Only some lines are wanted. Transcribe, exactly, the lines below from the line with "Στη φάση της αρχικοποίησης" up to and including the line with "Τέλος, στη φάση".

——

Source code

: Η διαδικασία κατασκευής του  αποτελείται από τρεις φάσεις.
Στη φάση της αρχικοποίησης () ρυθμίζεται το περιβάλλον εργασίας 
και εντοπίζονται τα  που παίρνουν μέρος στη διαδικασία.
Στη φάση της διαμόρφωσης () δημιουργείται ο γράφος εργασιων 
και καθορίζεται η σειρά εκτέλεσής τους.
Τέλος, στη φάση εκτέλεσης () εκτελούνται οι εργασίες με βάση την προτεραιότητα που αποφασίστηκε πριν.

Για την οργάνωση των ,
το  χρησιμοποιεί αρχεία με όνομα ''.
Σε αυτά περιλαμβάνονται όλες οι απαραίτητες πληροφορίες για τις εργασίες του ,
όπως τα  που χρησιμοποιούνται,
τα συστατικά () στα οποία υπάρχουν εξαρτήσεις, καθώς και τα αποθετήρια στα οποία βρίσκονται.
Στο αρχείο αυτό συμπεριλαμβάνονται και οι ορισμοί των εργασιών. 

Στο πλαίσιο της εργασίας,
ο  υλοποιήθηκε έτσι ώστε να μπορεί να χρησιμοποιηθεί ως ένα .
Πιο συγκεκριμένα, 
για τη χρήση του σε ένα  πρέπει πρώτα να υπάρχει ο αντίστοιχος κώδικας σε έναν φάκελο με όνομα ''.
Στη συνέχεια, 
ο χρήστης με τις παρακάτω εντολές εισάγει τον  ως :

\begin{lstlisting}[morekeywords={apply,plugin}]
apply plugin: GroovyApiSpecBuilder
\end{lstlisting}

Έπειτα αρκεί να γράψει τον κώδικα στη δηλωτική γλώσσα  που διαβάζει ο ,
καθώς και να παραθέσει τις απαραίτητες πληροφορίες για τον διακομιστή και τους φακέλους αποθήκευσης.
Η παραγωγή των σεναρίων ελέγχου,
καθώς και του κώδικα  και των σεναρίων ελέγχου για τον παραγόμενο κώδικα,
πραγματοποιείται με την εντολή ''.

——

◆ OUTPUT FOR THIS EXERCISE ◆
Στη φάση της αρχικοποίησης () ρυθμίζεται το περιβάλλον εργασίας 
και εντοπίζονται τα  που παίρνουν μέρος στη διαδικασία.
Στη φάση της διαμόρφωσης () δημιουργείται ο γράφος εργασιων 
και καθορίζεται η σειρά εκτέλεσής τους.
Τέλος, στη φάση εκτέλεσης () εκτελούνται οι εργασίες με βάση την προτεραιότητα που αποφασίστηκε πριν.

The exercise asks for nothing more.